Estamos en el umbral del siglo XXI y ante una serie de elementos novedosos y constitutivos de nuestro futuro inmediato como nación, entre otros, la alta tecnificación de los procesos productivos y culturales, la globalización en todos los órdenes, la informatización de la sociedad, la urgente necesidad de regenerar el ambiente y detener su degradación, la falta de procesos educativos integrales y flexibles, en fin, de la sociedad tecnológica en la cual ya estamos inmersos. Todo ello hace que se vuelva necesario y urgente replantear el papel de las humanidades ante la contemporaneidad y los componentes científicos y tecnológicos que la definen. Precisamos un nuevo humanismo capaz de dar sentido y razón del cambio que hoy vivimos, y que debe ser impulsado en el país por nuestros científicos, tecnólogos e intelectuales, y por las instituciones de enseñanza superior. Lo anterior conlleva una reforma pedagógica completa que nos permita romper con el dilema de ``cultura humanística'' o ``cultura científica'', y acabar con lo que el historiador de la ciencia Michel Serres llamó la formación de ``cultos ignorantes y expertos incultos'', productos típicos de la educación profesionalizante.

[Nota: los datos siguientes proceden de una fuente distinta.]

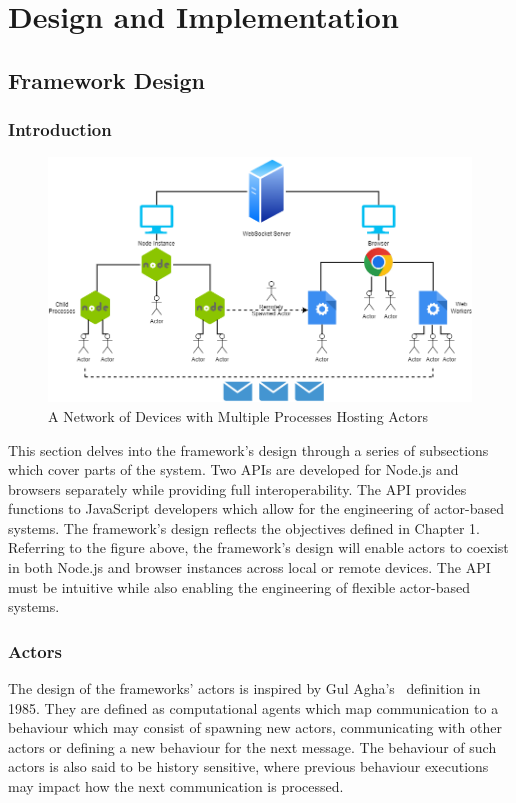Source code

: \documentclass[12pt, a4paper]{report}
\theoremstyle{definition}
\theoremstyle{definition}%
\theoremstyle{definition}%
\theoremstyle{definition}%
\theoremstyle{definition}%
\theoremstyle{definition}%
\begin{document}
\chapter{Design and Implementation}
\section{Framework Design}
\subsection{Introduction}
\begin{figure}[H]
    \begin{centering}
        \includegraphics[width=\textwidth]{resources/network.png}
        \caption{A Network of Devices with Multiple Processes Hosting Actors}
    \end{centering}
\end{figure}
This section delves into the framework's design through a series of subsections which cover parts of the system. Two APIs are developed for Node.js and browsers separately while providing full interoperability. The API provides functions to JavaScript developers which allow for the engineering of actor-based systems. The framework's design reflects the objectives defined in Chapter 1. Referring to the figure above, the framework's design will enable actors to coexist in both Node.js and browser instances across local or remote devices. The API must be intuitive while also enabling the engineering of flexible actor-based systems.
\subsection{Actors}
The design of the frameworks' actors is inspired by Gul Agha's~\cite{agha1985actors} definition in 1985. They are defined as computational agents which map communication to a behaviour which may consist of spawning new actors, communicating with other actors or defining a new behaviour for the next message. The behaviour of such actors is also said to be history sensitive, where previous behaviour executions may impact how the next communication is processed.
\end{document}
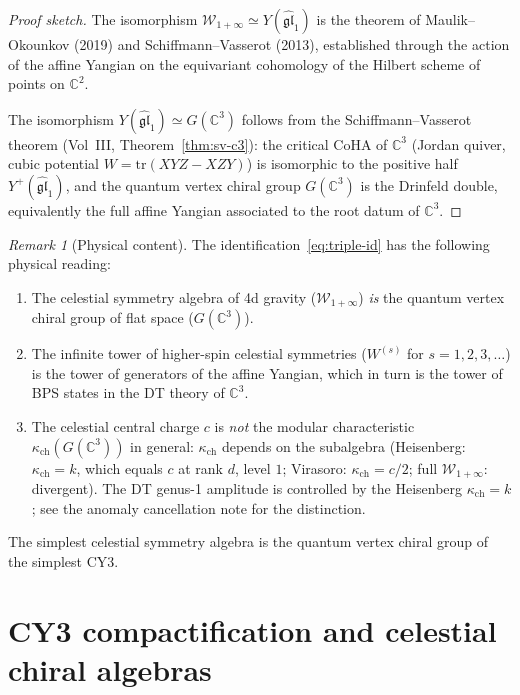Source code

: \documentclass[11pt]{article}
\theoremstyle{definition}
\theoremstyle{remark}
\newtheorem{remark}[theorem]{Remark}
\newcommand{\cW}{\mathcal{W}}
\begin{document}
\begin{proof}[Proof sketch]
The isomorphism $\cW_{1+\infty} \simeq Y(\widehat{\mathfrak{gl}}_1)$
is the theorem of Maulik--Okounkov (2019) and
Schiffmann--Vasserot (2013), established through the action of the
affine Yangian on the equivariant cohomology of the Hilbert scheme
of points on $\mathbb{C}^2$.

The isomorphism $Y(\widehat{\mathfrak{gl}}_1) \simeq G(\mathbb{C}^3)$
follows from the Schiffmann--Vasserot theorem (Vol~III,
Theorem~\ref*{thm:sv-c3}): the critical CoHA of $\mathbb{C}^3$
(Jordan quiver, cubic potential $W = \mathrm{tr}(XYZ - XZY)$)
is isomorphic to the positive half
$Y^+(\widehat{\mathfrak{gl}}_1)$, and the quantum vertex chiral
group $G(\mathbb{C}^3)$ is the Drinfeld double, equivalently the full
affine Yangian associated to the root datum of $\mathbb{C}^3$.
\end{proof}

\begin{remark}[Physical content]
\label{rem:physical-content-c3}
The identification~\eqref{eq:triple-id} has the following
physical reading:
\begin{enumerate}[label=(\alph*)]
\item The celestial symmetry algebra of 4d gravity
 ($\cW_{1+\infty}$) \emph{is} the quantum vertex chiral group
 of flat space ($G(\mathbb{C}^3)$).
\item The infinite tower of higher-spin celestial symmetries
 ($W^{(s)}$ for $s = 1, 2, 3, \ldots$) is the tower of generators
 of the affine Yangian, which in turn is the tower of BPS states
 in the DT theory of $\mathbb{C}^3$.
\item The celestial central charge $c$ is \emph{not} the modular
 characteristic $\kappa_{\mathrm{ch}}(G(\mathbb{C}^3))$ in general: $\kappa_{\mathrm{ch}}$ depends
 on the subalgebra (Heisenberg: $\kappa_{\mathrm{ch}} = k$, which equals $c$ at rank $d$, level $1$; Virasoro: $\kappa_{\mathrm{ch}} = c/2$;
 full $\cW_{1+\infty}$: divergent). The DT genus-1 amplitude is
 controlled by the Heisenberg $\kappa_{\mathrm{ch}} = k$; see the anomaly cancellation
 note for the distinction.
\end{enumerate}
The simplest celestial symmetry algebra is the quantum vertex
chiral group of the simplest CY3.
\end{remark}

\section{CY3 compactification and celestial chiral algebras}
\label{sec:cy3-celestial}
\end{document}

Necesitamos domesticar a la ciencia y la tecnología, volviéndolas verdaderas integrantes de la cultura nacional y elementos decisivos de la innovación tecnológica que requieren las empresas en el mercado de la competencia internacional. Sin un nuevo humanismo que haga de esas actividades algo acorde con las características de la sociedad, tal vez reaccionaremos como en el pasado: imitando. Hace 200 años nos deslumbraron la revolución industrial y la filosofía iluminista, y hace 100, la aparición de fuentes nuevas de energía como la electricidad y el petróleo y la filosofía positivista. Hoy, que no hay a la vista en nuestro entorno una filosofía hegemónica y sí la necesidad de pensar a la ciencia y a la tecnología en México y en el mundo, el país sólo podrá participar creativamente en la construcción del futuro que se avecina si llega a contar con las armas renovadas del humanismo científico y tecnológico, como importante factor coadyuvante del esfuerzo nacional.